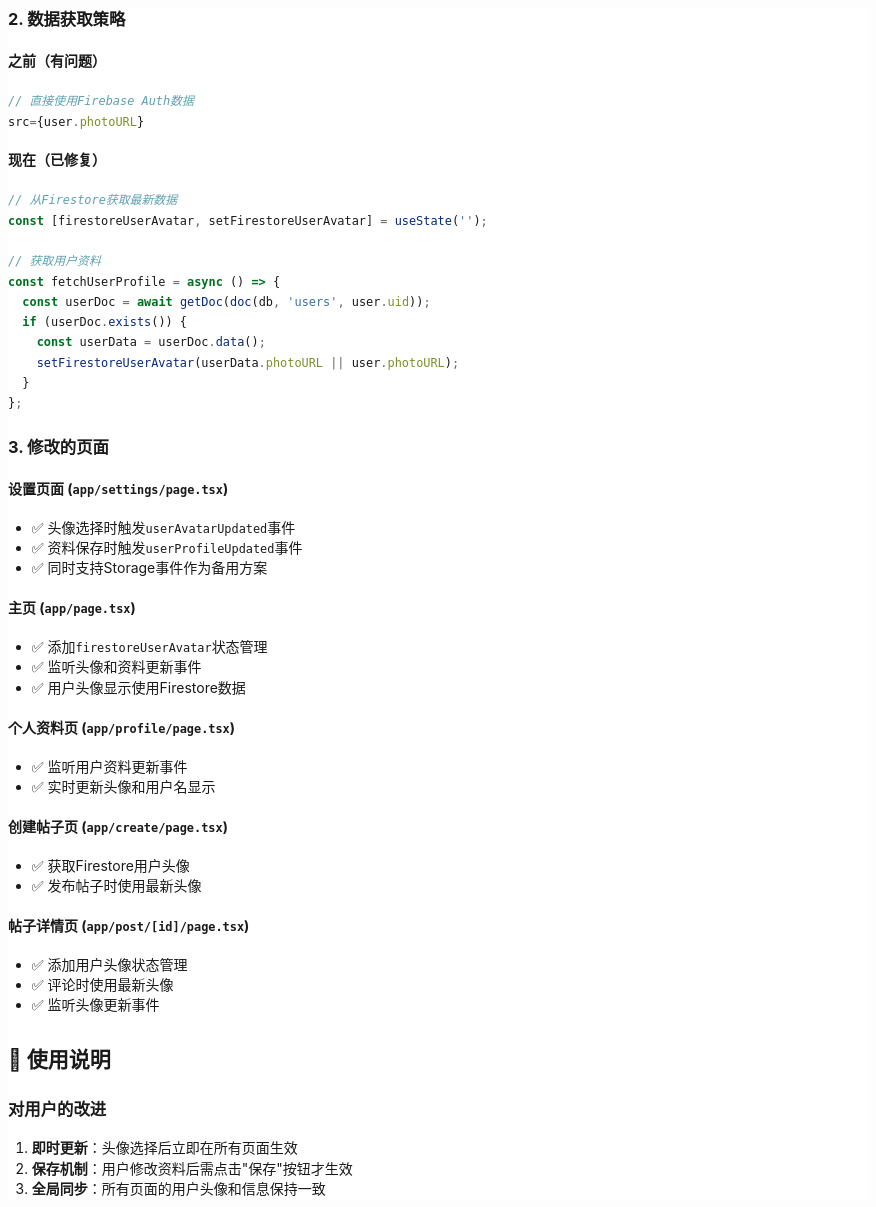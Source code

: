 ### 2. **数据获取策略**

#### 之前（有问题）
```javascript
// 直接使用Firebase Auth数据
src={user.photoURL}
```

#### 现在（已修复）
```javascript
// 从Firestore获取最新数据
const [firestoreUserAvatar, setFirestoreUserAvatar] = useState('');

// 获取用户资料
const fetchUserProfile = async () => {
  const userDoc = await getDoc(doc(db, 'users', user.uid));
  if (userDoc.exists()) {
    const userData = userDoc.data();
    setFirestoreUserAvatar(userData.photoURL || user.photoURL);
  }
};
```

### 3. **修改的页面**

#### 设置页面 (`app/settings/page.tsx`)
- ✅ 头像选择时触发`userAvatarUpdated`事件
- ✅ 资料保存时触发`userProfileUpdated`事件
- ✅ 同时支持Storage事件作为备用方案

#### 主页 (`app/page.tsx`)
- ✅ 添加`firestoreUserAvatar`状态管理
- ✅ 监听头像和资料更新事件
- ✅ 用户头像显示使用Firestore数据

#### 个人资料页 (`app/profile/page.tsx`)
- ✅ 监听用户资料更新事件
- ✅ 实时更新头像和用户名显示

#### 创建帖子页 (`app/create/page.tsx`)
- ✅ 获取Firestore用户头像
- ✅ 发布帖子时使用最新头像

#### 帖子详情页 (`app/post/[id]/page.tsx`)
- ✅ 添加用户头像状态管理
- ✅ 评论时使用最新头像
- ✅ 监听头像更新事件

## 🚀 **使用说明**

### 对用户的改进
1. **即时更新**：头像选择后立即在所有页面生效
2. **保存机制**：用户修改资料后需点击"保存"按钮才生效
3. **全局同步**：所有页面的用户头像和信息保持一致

■ ■ ■ ■

Instructions to follow | If a line in the records contains the string "photoURL", copy it out.

Task output |
src={user.photoURL}
    setFirestoreUserAvatar(userData.photoURL || user.photoURL);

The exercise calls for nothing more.